Would you please return the data below verbatim, without its pictures?

┌──

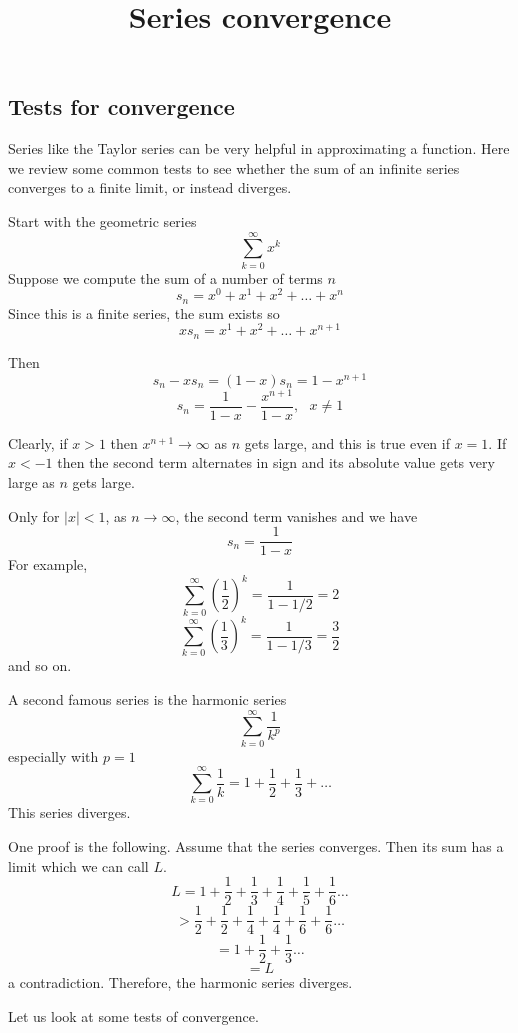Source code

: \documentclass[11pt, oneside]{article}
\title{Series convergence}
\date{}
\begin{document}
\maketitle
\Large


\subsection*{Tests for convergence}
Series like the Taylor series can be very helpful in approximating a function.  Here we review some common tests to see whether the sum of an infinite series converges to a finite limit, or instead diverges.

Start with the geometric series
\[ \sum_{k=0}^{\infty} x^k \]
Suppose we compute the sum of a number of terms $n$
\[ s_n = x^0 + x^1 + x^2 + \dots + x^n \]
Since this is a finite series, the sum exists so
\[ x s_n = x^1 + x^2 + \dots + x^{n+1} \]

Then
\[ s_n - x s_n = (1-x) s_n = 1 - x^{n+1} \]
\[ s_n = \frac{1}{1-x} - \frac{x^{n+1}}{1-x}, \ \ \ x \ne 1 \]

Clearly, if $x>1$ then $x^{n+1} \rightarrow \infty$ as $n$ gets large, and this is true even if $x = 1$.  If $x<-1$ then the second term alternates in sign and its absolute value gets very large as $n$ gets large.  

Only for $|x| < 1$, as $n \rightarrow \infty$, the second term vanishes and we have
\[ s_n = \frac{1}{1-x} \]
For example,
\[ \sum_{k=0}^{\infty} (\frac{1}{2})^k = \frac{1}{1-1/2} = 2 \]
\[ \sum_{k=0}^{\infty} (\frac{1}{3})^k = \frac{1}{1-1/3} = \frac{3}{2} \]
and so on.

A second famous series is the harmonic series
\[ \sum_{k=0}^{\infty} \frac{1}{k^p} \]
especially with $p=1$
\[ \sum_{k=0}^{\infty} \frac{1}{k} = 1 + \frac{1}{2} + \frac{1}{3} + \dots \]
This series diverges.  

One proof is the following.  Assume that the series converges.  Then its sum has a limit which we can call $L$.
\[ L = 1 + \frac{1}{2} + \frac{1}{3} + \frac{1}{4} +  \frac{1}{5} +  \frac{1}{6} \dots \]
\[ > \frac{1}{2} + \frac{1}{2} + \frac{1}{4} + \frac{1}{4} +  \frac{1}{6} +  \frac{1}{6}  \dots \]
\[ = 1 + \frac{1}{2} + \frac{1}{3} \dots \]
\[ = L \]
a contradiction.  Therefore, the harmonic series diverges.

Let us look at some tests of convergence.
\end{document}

└──

- [ANSWER TO THE PROBLEM]:
Source code

: \documentclass[11pt, oneside]{article}
\title{Series convergence}
\date{}
\begin{document}
\maketitle
\Large


\subsection*{Tests for convergence}
Series like the Taylor series can be very helpful in approximating a function.  Here we review some common tests to see whether the sum of an infinite series converges to a finite limit, or instead diverges.

Start with the geometric series
\[ \sum_{k=0}^{\infty} x^k \]
Suppose we compute the sum of a number of terms $n$
\[ s_n = x^0 + x^1 + x^2 + \dots + x^n \]
Since this is a finite series, the sum exists so
\[ x s_n = x^1 + x^2 + \dots + x^{n+1} \]

Then
\[ s_n - x s_n = (1-x) s_n = 1 - x^{n+1} \]
\[ s_n = \frac{1}{1-x} - \frac{x^{n+1}}{1-x}, \ \ \ x \ne 1 \]

Clearly, if $x>1$ then $x^{n+1} \rightarrow \infty$ as $n$ gets large, and this is true even if $x = 1$.  If $x<-1$ then the second term alternates in sign and its absolute value gets very large as $n$ gets large.  

Only for $|x| < 1$, as $n \rightarrow \infty$, the second term vanishes and we have
\[ s_n = \frac{1}{1-x} \]
For example,
\[ \sum_{k=0}^{\infty} (\frac{1}{2})^k = \frac{1}{1-1/2} = 2 \]
\[ \sum_{k=0}^{\infty} (\frac{1}{3})^k = \frac{1}{1-1/3} = \frac{3}{2} \]
and so on.

A second famous series is the harmonic series
\[ \sum_{k=0}^{\infty} \frac{1}{k^p} \]
especially with $p=1$
\[ \sum_{k=0}^{\infty} \frac{1}{k} = 1 + \frac{1}{2} + \frac{1}{3} + \dots \]
This series diverges.  

One proof is the following.  Assume that the series converges.  Then its sum has a limit which we can call $L$.
\[ L = 1 + \frac{1}{2} + \frac{1}{3} + \frac{1}{4} +  \frac{1}{5} +  \frac{1}{6} \dots \]
\[ > \frac{1}{2} + \frac{1}{2} + \frac{1}{4} + \frac{1}{4} +  \frac{1}{6} +  \frac{1}{6}  \dots \]
\[ = 1 + \frac{1}{2} + \frac{1}{3} \dots \]
\[ = L \]
a contradiction.  Therefore, the harmonic series diverges.

Let us look at some tests of convergence.
\end{document}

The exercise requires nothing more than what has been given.